StyleGAN - Official TensorFlow Implementation

Related tags

Deep Learningstylegan
Overview

StyleGAN — Official TensorFlow Implementation

Python 3.6 TensorFlow 1.10 cuDNN 7.3.1 License CC BY-NC

Teaser image Picture: These people are not real – they were produced by our generator that allows control over different aspects of the image.

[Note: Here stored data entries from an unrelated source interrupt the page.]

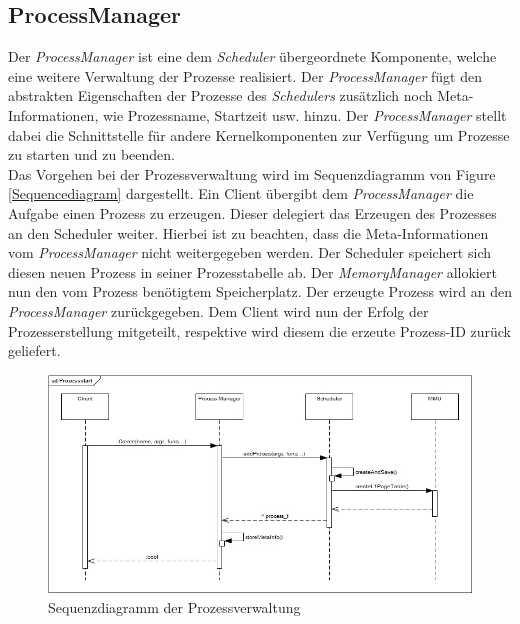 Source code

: \subsection{ProcessManager}

Der \textit{ProcessManager} ist eine dem \textit{Scheduler} übergeordnete Komponente, welche eine weitere Verwaltung der Prozesse realisiert. Der \textit{ProcessManager} fügt den abstrakten Eigenschaften der Prozesse des \textit{Schedulers} zusätzlich noch Meta-Informationen, wie Prozessname, Startzeit usw. hinzu. Der \textit{ProcessManager} stellt dabei die Schnittstelle für andere Kernelkomponenten zur Verfügung um Prozesse zu starten und zu beenden.\\

Das Vorgehen bei der Prozessverwaltung wird im Sequenzdiagramm von Figure \ref{Sequencediagram} dargestellt. Ein Client übergibt dem \textit{ProcessManager} die Aufgabe einen Prozess zu erzeugen. Dieser delegiert das Erzeugen des Prozesses an den Scheduler weiter. Hierbei ist zu beachten, dass die Meta-Informationen vom \textit{ProcessManager} nicht weitergegeben werden. Der Scheduler speichert sich diesen neuen Prozess in seiner Prozesstabelle ab. Der \textit{MemoryManager} allokiert nun den vom Prozess benötigtem Speicherplatz. Der erzeugte Prozess wird an den \textit{ProcessManager} zurückgegeben. Dem Client wird nun der Erfolg der Prozesserstellung mitgeteilt, respektive wird diesem die erzeute Prozess-ID zurück geliefert.

\begin{figure}[H]
	\includegraphics[scale=0.70]{chapters/processmanagement/figures/processmanagement-sequence-diagram}
	\caption{Sequenzdiagramm der Prozessverwaltung}
	\label{fig:Sequencediagram}
\end{figure}

\pagebreak  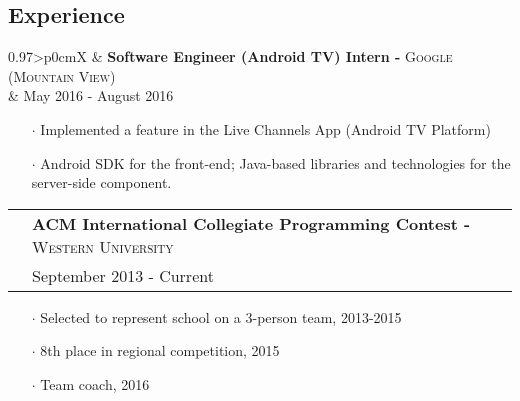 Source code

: \documentclass[letterpaper, oneside, final]{scrartcl} %
\newcommand{\gray}{\rowcolor[gray]{.90}} %
\begin{document}
\begin{center}
\vspace{-3mm}

\section{Experience}

\renewcommand{\arraystretch}{1.3}

\begin{tabularx}{0.97\linewidth}{>{\raggedleft\scshape}p{0cm}X}
\gray & \textbf{Software Engineer (Android TV) Intern -} \textsc{Google (Mountain View)}\\
\gray & {May 2016 - August 2016}\\
\end{tabularx}
\vspace{-0.1cm}
\begin{itemize} \itemsep-0.2cm
\item[$\cdot$] Implemented a feature in the Live Channels App (Android TV Platform)
\item[$\cdot$] Android SDK for the front-end; Java-based libraries and technologies for the server-side component.

\end{itemize}

\vspace{-0.05cm}

\begin{tabularx}{0.97\linewidth}{>{\raggedleft\scshape}p{0cm}X}
\gray & \textbf{ACM International Collegiate Programming Contest -} \textsc{Western University}\\
\gray & {September 2013 - Current}\	\
\end{tabularx}
\vspace{-0.1cm}
\begin{itemize} \itemsep-0.2cm
\item[$\cdot$] Selected to represent school on a 3-person team, 2013-2015\\ \item[$\cdot$] 8th place in regional competition, 2015 \\
\item[$\cdot$] Team coach, 2016 \\
\end{itemize}

\vspace{-0.05cm}


\end{center}
\end{document}
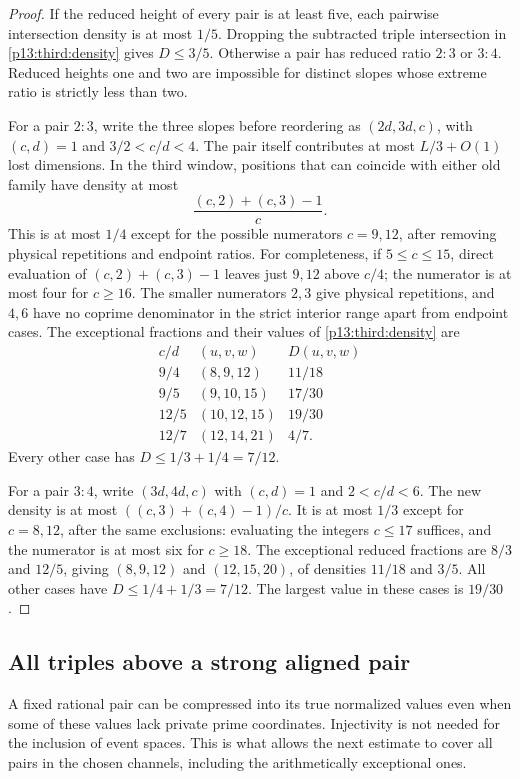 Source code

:\begin{proof}
If the reduced height of every pair is at least five, each pairwise
intersection density is at most $1/5$.  Dropping the subtracted triple
intersection in \eqref{p13:third:density} gives $D\leq3/5$.
Otherwise a pair has reduced ratio $2:3$ or $3:4$.  Reduced heights one
and two are impossible for distinct slopes whose extreme ratio is
strictly less than two.

For a pair $2:3$, write the three slopes before reordering as
$(2d,3d,c)$, with $(c,d)=1$ and $3/2<c/d<4$.
The pair itself contributes at most $L/3+O(1)$ lost dimensions.
In the third window, positions that can coincide with either old family
have density at most
\[
 \frac{(c,2)+(c,3)-1}{c}.
\]
This is at most $1/4$ except for the possible numerators $c=9,12$,
after removing physical repetitions and endpoint ratios.
For completeness, if $5\leq c\leq15$, direct evaluation of
$(c,2)+(c,3)-1$ leaves just $9,12$ above $c/4$; the numerator is at most
four for $c\geq16$.  The smaller numerators $2,3$ give physical
repetitions, and $4,6$ have no coprime denominator in the strict
interior range apart from endpoint cases.  The exceptional fractions
and their values of \eqref{p13:third:density} are
\[
 \begin{array}{c|c|c}
 c/d & (u,v,w)&D(u,v,w)\\ \hline
 9/4&(8,9,12)&11/18\\
 9/5&(9,10,15)&17/30\\
 12/5&(10,12,15)&19/30\\
 12/7&(12,14,21)&4/7.
 \end{array}
\]
Every other case has $D\leq1/3+1/4=7/12$.

For a pair $3:4$, write $(3d,4d,c)$ with $(c,d)=1$ and
$2<c/d<6$.  The new density is at most
$((c,3)+(c,4)-1)/c$.  It is at most $1/3$ except for $c=8,12$,
after the same exclusions: evaluating the integers $c\leq17$ suffices,
and the numerator is at most six for $c\geq18$.
The exceptional reduced fractions are $8/3$ and $12/5$, giving
$(8,9,12)$ and $(12,15,20)$, of densities $11/18$ and $3/5$.
All other cases have $D\leq1/4+1/3=7/12$.
The largest value in these cases is $19/30$.
\end{proof}

\subsection{All triples above a strong aligned pair}

A fixed rational pair can be compressed into its true normalized values
even when some of these values lack private prime coordinates.
Injectivity is not needed for the inclusion of event spaces.  This is
what allows the next estimate to cover all pairs in the chosen channels,
including the arithmetically exceptional ones.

This repository contains the official TensorFlow implementation of the following paper:

A Style-Based Generator Architecture for Generative Adversarial Networks
Tero Karras (NVIDIA), Samuli Laine (NVIDIA), Timo Aila (NVIDIA)
https://arxiv.org/abs/1812.04948

Abstract: We propose an alternative generator architecture for generative adversarial networks, borrowing from style transfer literature. The new architecture leads to an automatically learned, unsupervised separation of high-level attributes (e.g., pose and identity when trained on human faces) and stochastic variation in the generated images (e.g., freckles, hair), and it enables intuitive, scale-specific control of the synthesis. The new generator improves the state-of-the-art in terms of traditional distribution quality metrics, leads to demonstrably better interpolation properties, and also better disentangles the latent factors of variation. To quantify interpolation quality and disentanglement, we propose two new, automated methods that are applicable to any generator architecture. Finally, we introduce a new, highly varied and high-quality dataset of human faces.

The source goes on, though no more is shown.